Le premier encadré cite et commente une note que nous avions signalée dans la veille de mai-juillet 2016 [1]; cet encadré du BICC souligne l’évolution récente des techniques de motivation de la Cour de cassation, s’appuyant explicitement sur doctrine et jurisprudence et essayant de justifier ses choix, autant que faire se peut, y compris sur les terrains sociologiques ou économiques ; cette évolution mérite une chaleureuse approbation et doit être reprise sans aucune réserve par les juridictions de culture civiliste de la zone Ohada ;
Le second encadré commente le recours officiel à la technique dite du revirement pour l’avenir dont l’idée avait été développée naguère par Christian Mouly[2] ; désormais, la technique relève du droit positif par l’effet d’un arrêt de la première Chambre de la Cour de cassation auréolé de la mention PBRI[3] :
Attendu qu’en l’espèce, les assignations délivrées à la requête de la société et des consorts X… visent l’article 29 de la loi du 29 juillet 1881, mais non l’article 32 de la même loi ; que, dès lors, à défaut de mention du texte édictant la peine applicable aux faits de diffamation allégués, ces assignations encourent la nullité ;
Attendu, cependant, que, si la jurisprudence nouvelle s’applique de plein droit à tout ce qui a été fait sur la base et sur la foi de la jurisprudence ancienne, la mise en oeuvre de ce principe peut affecter irrémédiablement la situation des parties ayant agi de bonne foi, en se conformant à l’état du droit applicable à la date de leur action, de sorte que le juge doit procéder à une évaluation des inconvénients justifiant qu’il soit fait exception au principe de la rétroactivité de la jurisprudence et rechercher, au cas par cas, s’il existe, entre les avantages qui y sont attachés et ses inconvénients, une disproportion manifeste ; que les assignations en cause, dont les énonciations étaient conformes à la jurisprudence de la première chambre civile, ont été délivrées à une date à laquelle la société et les consorts X… ne pouvaient ni connaître ni prévoir l’obligation nouvelle de mentionner le texte édictant la peine encourue ; que, dès lors, l’application immédiate, à l’occasion d’un revirement de jurisprudence, de cette règle de procédure dans l’instance en cours aboutirait à priver ces derniers d’un procès équitable, au sens de l’article 6, § 1, de la Convention de sauvegarde des droits de l’homme et des libertés fondamentales, en leur interdisant l’accès au juge ; qu’il n’y a donc pas lieu d’annuler les assignations ;
Le professeur Fourment s’est demandé si cette nouvelle technique de motivation n’allait pas priver la doctrine d’une partie de son activité[4]… Non, cette évolution va imposer à la doctrine une plus grande exigence de qualité ; on ne devrait plus voir, de la part de plumes autorisées, l’affirmation qu’une solution est évidente alors qu’il existe une divergence entre des chambres de la Cour de cassation ou qu’on juge différemment en Belgique sur le fondement de textes identiques ; on devrait aussi voir davantage d’appréciations transversales, impliquant la comptabilité, l’économie, le droit comparé ou l’histoire.

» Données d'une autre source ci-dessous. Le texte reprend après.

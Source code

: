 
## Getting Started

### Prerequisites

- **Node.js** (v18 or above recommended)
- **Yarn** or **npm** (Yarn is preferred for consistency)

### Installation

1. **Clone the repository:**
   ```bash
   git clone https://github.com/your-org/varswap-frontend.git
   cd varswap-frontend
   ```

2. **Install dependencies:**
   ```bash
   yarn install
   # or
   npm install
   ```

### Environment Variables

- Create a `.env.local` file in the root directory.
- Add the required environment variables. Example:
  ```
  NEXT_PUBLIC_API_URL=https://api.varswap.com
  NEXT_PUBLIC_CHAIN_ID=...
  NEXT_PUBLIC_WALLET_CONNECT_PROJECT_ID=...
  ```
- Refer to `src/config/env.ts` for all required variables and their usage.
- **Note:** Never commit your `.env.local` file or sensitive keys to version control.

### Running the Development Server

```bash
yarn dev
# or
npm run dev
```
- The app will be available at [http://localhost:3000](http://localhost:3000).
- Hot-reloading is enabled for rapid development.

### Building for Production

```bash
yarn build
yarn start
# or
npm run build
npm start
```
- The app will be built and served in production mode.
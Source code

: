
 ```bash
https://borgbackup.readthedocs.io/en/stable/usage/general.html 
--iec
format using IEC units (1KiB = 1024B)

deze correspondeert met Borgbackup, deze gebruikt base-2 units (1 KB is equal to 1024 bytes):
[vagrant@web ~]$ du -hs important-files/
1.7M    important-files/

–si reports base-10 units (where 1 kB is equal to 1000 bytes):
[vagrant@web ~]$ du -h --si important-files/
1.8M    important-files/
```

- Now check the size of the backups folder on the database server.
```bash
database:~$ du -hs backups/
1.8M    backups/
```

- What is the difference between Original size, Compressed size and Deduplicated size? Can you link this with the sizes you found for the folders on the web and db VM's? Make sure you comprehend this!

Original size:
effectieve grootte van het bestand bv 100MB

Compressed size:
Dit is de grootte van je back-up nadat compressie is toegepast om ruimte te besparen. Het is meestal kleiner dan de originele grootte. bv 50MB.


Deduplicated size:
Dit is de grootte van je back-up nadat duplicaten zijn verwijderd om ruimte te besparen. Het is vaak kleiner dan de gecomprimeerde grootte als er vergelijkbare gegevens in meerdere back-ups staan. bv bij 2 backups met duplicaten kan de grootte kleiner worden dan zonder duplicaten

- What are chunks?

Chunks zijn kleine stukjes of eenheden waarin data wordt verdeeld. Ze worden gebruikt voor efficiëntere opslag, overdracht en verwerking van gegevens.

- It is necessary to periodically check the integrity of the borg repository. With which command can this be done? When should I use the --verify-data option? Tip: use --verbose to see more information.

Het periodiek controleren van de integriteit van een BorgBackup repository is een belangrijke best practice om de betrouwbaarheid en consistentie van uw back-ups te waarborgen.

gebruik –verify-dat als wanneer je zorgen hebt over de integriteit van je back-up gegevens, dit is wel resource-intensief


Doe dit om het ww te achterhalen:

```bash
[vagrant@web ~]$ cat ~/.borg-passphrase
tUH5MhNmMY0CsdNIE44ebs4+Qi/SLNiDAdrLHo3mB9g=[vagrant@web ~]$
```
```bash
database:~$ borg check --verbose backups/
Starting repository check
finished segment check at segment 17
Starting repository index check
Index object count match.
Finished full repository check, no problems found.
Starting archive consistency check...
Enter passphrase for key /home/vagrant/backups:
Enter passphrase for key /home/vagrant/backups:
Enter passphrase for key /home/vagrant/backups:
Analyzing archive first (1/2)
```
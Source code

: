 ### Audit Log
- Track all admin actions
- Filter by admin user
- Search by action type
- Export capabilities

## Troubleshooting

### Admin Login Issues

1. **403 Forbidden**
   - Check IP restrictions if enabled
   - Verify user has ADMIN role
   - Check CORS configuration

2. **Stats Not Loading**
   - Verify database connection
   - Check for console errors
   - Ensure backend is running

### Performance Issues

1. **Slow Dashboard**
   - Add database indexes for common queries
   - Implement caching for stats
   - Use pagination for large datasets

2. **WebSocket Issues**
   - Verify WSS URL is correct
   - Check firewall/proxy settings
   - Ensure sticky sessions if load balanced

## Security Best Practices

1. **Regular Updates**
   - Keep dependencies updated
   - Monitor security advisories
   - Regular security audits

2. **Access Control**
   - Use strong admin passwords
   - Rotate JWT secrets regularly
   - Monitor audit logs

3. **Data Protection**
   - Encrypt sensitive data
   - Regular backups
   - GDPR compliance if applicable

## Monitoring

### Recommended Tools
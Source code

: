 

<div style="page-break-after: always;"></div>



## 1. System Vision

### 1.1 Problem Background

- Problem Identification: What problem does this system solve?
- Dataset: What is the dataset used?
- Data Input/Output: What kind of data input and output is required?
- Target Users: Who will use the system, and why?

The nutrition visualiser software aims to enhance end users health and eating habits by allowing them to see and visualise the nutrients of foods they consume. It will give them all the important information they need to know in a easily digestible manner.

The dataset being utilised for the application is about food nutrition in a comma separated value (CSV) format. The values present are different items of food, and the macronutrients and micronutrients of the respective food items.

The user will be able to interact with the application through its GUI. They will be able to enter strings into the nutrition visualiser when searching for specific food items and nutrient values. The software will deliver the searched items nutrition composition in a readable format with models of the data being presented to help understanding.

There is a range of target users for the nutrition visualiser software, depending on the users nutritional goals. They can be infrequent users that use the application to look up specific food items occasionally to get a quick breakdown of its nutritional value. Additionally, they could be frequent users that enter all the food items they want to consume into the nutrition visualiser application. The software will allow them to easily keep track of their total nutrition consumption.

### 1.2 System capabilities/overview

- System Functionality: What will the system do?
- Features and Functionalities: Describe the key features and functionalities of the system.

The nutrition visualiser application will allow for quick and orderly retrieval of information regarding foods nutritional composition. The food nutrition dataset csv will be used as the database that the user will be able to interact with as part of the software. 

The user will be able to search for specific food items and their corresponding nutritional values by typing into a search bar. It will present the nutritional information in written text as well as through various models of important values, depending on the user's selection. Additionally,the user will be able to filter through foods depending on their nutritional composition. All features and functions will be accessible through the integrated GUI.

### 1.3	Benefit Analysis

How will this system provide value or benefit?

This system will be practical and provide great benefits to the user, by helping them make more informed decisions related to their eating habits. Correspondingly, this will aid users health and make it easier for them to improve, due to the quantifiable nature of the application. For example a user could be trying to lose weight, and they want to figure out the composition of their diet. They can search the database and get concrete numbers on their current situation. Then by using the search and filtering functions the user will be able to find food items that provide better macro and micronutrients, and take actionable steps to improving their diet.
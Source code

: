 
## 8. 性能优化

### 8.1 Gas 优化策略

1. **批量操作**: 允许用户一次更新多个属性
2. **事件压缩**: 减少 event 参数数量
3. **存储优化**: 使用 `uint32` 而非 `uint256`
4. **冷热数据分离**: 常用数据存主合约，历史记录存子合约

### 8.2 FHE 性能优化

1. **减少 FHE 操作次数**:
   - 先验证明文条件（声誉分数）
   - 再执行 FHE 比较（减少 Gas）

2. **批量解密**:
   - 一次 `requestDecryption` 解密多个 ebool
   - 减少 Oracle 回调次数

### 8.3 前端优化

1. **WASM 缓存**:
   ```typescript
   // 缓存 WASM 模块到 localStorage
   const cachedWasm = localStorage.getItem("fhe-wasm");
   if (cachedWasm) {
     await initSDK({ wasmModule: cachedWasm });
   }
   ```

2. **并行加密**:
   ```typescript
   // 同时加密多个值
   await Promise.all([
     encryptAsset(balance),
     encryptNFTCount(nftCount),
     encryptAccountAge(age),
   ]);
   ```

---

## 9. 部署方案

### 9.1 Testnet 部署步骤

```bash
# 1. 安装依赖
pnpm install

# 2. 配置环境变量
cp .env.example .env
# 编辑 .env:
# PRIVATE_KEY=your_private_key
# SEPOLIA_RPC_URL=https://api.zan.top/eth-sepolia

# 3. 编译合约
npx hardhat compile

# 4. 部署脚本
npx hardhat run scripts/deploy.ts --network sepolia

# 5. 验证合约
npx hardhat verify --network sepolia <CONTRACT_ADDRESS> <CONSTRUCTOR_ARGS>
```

Certes, les interrogations ne manquent pas quant à la prohibition des arrêts de règlement ou quant à la remise en cause de spécificités du droit français ; elles nous semblent secondaires, bien qu’une minorité importante de la doctrine française soit vent debout contre ces réformes[5].
A la vérité, ces évolutions de la Cour de cassation étaient inévitables. Avec les réformes actuelles du Code civil, elles prennent en compte les critiques de la Banque mondiale à l’encontre du droit civil, moins favorable au commerce que la common law. Certes, les premières réactions de la doctrine française, comme de l’Etat, furent de déni passionné ; voir un échantillon dans le numéro de l’Association Capitant (2006)[6]. Mais, même les juges de la Cour de cassation ont fini par admettre, mezza voce, que les techniques de motivation traditionnelles de la Cour de cassation n’étaient simplement pas à la hauteur, dans un monde où les moyens de communication permettent désormais de comparer. On lira à ce sujet une étude du Service de Documentation des Etudes et du Rapport de la Cour de cassation (SDER) intitulée: Motivation des arrêts de la Cour de cassation, en libre accès avec d’autres travaux sur la question (y compris le discours d’audience d’installation du premier président, B. Louvel) sur le site de la Cour de cassation.
Il reste maintenant à introduire la technique de l’opinion minoritaire ou séparée (voire concourante), pour mettre fin au côté monolithique et politburo des arrêts français[7].
Pour le reste, on ne peut qu’encourager les juges de droit civil de la zone Ohada à emboiter le pas à la révolution de la Cour de cassation française, en matière de motivation. D’ailleurs, il semble que la jurisprudence Ohada n’a pas attendu la révolution de la Cour de cassation française. En effet, selon Gérard Ngoumtsa Anou qui cite de nombreux exemples (Chronique d’actualité du droit Ohada, Rev. Lamy droit civil n° 143, 1er déc. 2016), la CCJA s’inspire de la règle du précédent de la common law ou de la CJUE pour justifier ses positions ; elle motive alors ses décisions au regard de sa propre jurisprudence constante. La chose est étonnante « pour un système fondamentalement civiliste comme celui de l’OHADA ». L’auteur regrette seulement que la CCJA ne cite pas les arrêts qui constituent cette jurisprudence constante, sa motivation gagnerait en cohérence et en clarté.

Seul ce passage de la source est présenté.